On 2017-04-19 13:11, Wei Wang wrote:
> On 04/19/2017 06:36 PM, Jan Kiszka wrote:
>> On 2017-04-19 12:02, Wei Wang wrote:
>>>>>>> The design presented here intends to use only one BAR to expose
>>>>>>> both TX and RX. The two VMs share an intermediate memory
>>>>>>> here, why couldn't we give the same permission to TX and RX?
>>>>>> For security and/or safety reasons: the TX side can then safely
>>>>>> prepare
>>>>>> and sign a message in-place because the RX side cannot mess around
>>>>>> with
>>>>>> it while not yet being signed (or check-summed). Saves one copy
>>>>>> from a
>>>>>> secure place into the shared memory.
>>>>> If we allow guest1 to write to RX, what safety issue would it cause to
>>>>> guest2?
>>>> This way, guest1 could trick guest2, in a race condition, to sign a
>>>> modified message instead of the original one.
>>> Just align the context that we are talking about: RX is the intermediate
>>> shared ring that guest1 uses to receive packets and guest2 uses to send
>>> packet.
>>> Seems the issue is that guest1 will receive a hacked message from RX
>>> (modified by itself).

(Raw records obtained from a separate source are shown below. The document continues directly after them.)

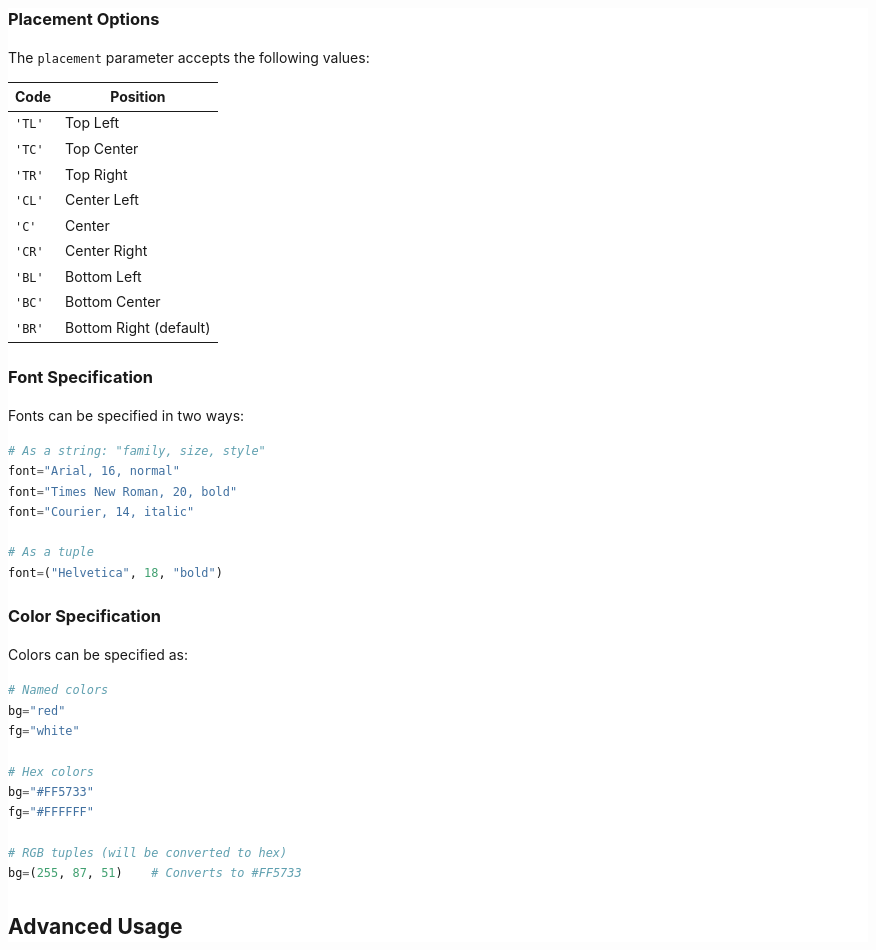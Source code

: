 ### Placement Options

The `placement` parameter accepts the following values:

| Code | Position |
|------|----------|
| `'TL'` | Top Left |
| `'TC'` | Top Center |
| `'TR'` | Top Right |
| `'CL'` | Center Left |
| `'C'`  | Center |
| `'CR'` | Center Right |
| `'BL'` | Bottom Left |
| `'BC'` | Bottom Center |
| `'BR'` | Bottom Right (default) |

### Font Specification

Fonts can be specified in two ways:

```python
# As a string: "family, size, style"
font="Arial, 16, normal"
font="Times New Roman, 20, bold"
font="Courier, 14, italic"

# As a tuple
font=("Helvetica", 18, "bold")
```

### Color Specification

Colors can be specified as:

```python
# Named colors
bg="red"
fg="white"

# Hex colors
bg="#FF5733"
fg="#FFFFFF"

# RGB tuples (will be converted to hex)
bg=(255, 87, 51)    # Converts to #FF5733
```

## Advanced Usage
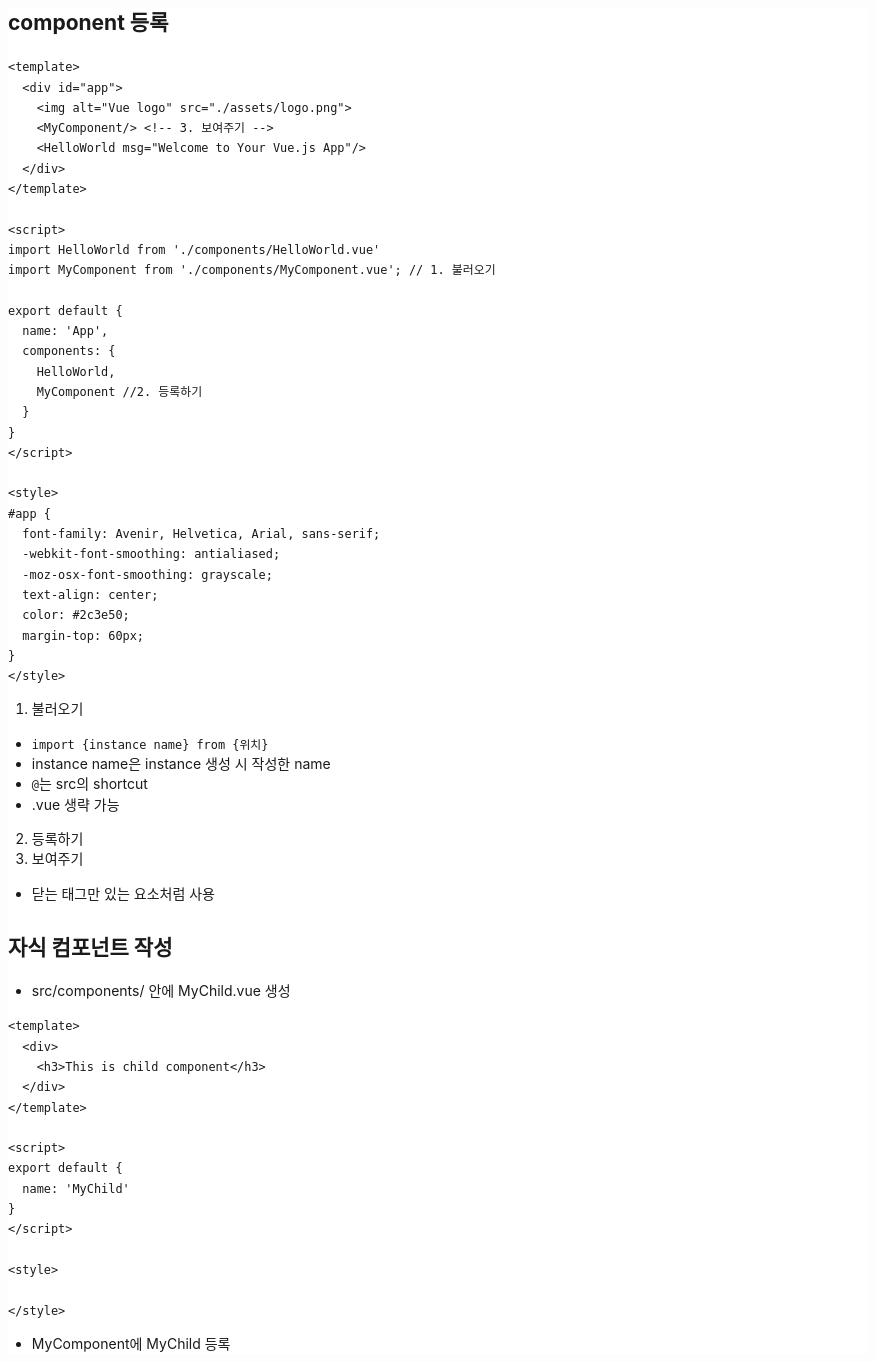 ## component 등록
```vue
<template>
  <div id="app">
    <img alt="Vue logo" src="./assets/logo.png">
    <MyComponent/> <!-- 3. 보여주기 -->
    <HelloWorld msg="Welcome to Your Vue.js App"/>
  </div>
</template>

<script>
import HelloWorld from './components/HelloWorld.vue'
import MyComponent from './components/MyComponent.vue'; // 1. 불러오기

export default {
  name: 'App',
  components: {
    HelloWorld,
    MyComponent //2. 등록하기
  }
}
</script>

<style>
#app {
  font-family: Avenir, Helvetica, Arial, sans-serif;
  -webkit-font-smoothing: antialiased;
  -moz-osx-font-smoothing: grayscale;
  text-align: center;
  color: #2c3e50;
  margin-top: 60px;
}
</style>
```
1. 불러오기
  - `import {instance name} from {위치}`
  - instance name은 instance 생성 시 작성한 name
  - `@`는 src의 shortcut
  - .vue 생략 가능
2. 등록하기
3. 보여주기
  - 닫는 태그만 있는 요소처럼 사용

## 자식 컴포넌트 작성
- src/components/ 안에 MyChild.vue 생성
```vue
<template>
  <div>
    <h3>This is child component</h3>
  </div>
</template>

<script>
export default {
  name: 'MyChild'
}
</script>

<style>

</style>
```
- MyComponent에 MyChild 등록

How would it affect guest2?
>> Retry: guest2 wants to send a signed/hashed message to guest1. For that
>> purpose, it starts to build that message inside the shared memory that
>> guest1 can at least read, then guest2 signs that message, also in-place.
>> If guest1 can modify the message inside the ring while guest2 has not
>> yet signed it, the result is invalid.
>> Now, if guest2 is the final receiver of the message, nothing is lost,
>> guest2 just shot itself into the foot. However, if guest2 is just a
>> router (gray channel) and the message travels further, guest2 now has
>> corrupted that channel without allowing the final receive to detect
>> that. That's the scenario.
> If guest2 has been a malicious guest, I think it wouldn't make a
> difference whether we protect the shared RX or not. As a router,
> guest2 can play tricks on the messages after read it and then
> send the modified message to a third man, right?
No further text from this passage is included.